Below are some questions you should ask based on the top ten traits of the world’s strongest brands. Rate your brand on a scale of one to ten (one being extremely poor and ten being extremely good) for each characteristic and create a bar chart that reflects the scores. As a relatively new brand, Brownie Communication Concepts will be rating ourselves at the beginning of the year, and again after six months. This is also a great way of tracking your progress and growth.

  • The brand excels at delivering the benefits customers truly desire. Have you attempted to uncover unmet consumer needs and wants? By what methods? Do you focus relentlessly on maximizing your customers’ product and service experiences? Do you have a system in place for getting comments from customers to the people who can effect change?

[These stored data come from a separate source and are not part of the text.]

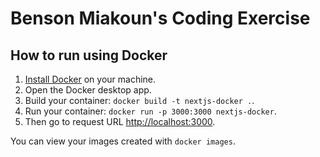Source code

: # Benson Miakoun's Coding Exercise

## How to run using Docker

1. [Install Docker](https://docs.docker.com/get-docker/) on your machine.
2. Open the Docker desktop app.
3. Build your container: `docker build -t nextjs-docker .`.
4. Run your container: `docker run -p 3000:3000 nextjs-docker`.
5. Then go to request URL [http://localhost:3000](http://localhost:3000).

You can view your images created with `docker images`.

  • The brand stays relevant. Have you invested in product improvements that provide better value for your customers? Are you in touch with your customers’ tastes? With the current market conditions? With new trends as they apply to your offering? Are your marketing decisions based on your knowledge of the above?
  • The pricing strategy is based on consumers’ perceptions of value. Have you optimized price, cost, and quality to meet or exceed customers’ expectations? Do you have a system in place to monitor customers’ perceptions of your brand value? Have you estimated how much value your customers believe the brand adds to your product?
  • The brand is properly positioned. Have you established necessary and competitive points of parity with competitors? Have you established desirable and deliverable points of difference?
  • The brand is consistent. Are you sure that your marketing programmes are not sending conflicting messages and that they haven’t done so over time? Conversely, are you adjusting your programmes to keep current?
  • The brand portfolio and hierarchy make sense. Can the corporate brand create a seamless umbrella for the brands in the portfolio? Do the brands in that portfolio hold individual niches? How extensively do the brands overlap?
  • The brand makes use of and coordinates a full repertoire of marketing activities that build brand equity. Have you chosen or designed your brand name, logo, symbol, slogan, packaging, signage and so forth to maximize brand awareness? Are you aware of the marketing activities that involve your brand?
  • The brand’s managers understand what the brand means to consumers. Do you know what customers like and don’t like about a brand? Are you aware of all the core associations people make with your brand, whether intentionally created by your company or not? Have you created detailed, research-driven portraits of your target customers? Have you outlined customer-driven boundaries for brand extensions and guidelines for marketing programmes?
  • The brand is given proper support, and that support is sustained over the long run. Are the successes or failures of marketing programmes fully understood before they are changed? Is the brand given sufficient R&D support? Have you avoided the temptation to cut back marketing support for the brand in reaction to a downturn in the market or a slum of sales?
  • The company monitors sources of brand equity. Have you created a brand charter that defines the meaning and equity of the brand and how it should be treated? Do you conduct periodic brand audits to assess the health of your brand and to set strategic direction? Do you conduct routine tracking studies to evaluate current market performance?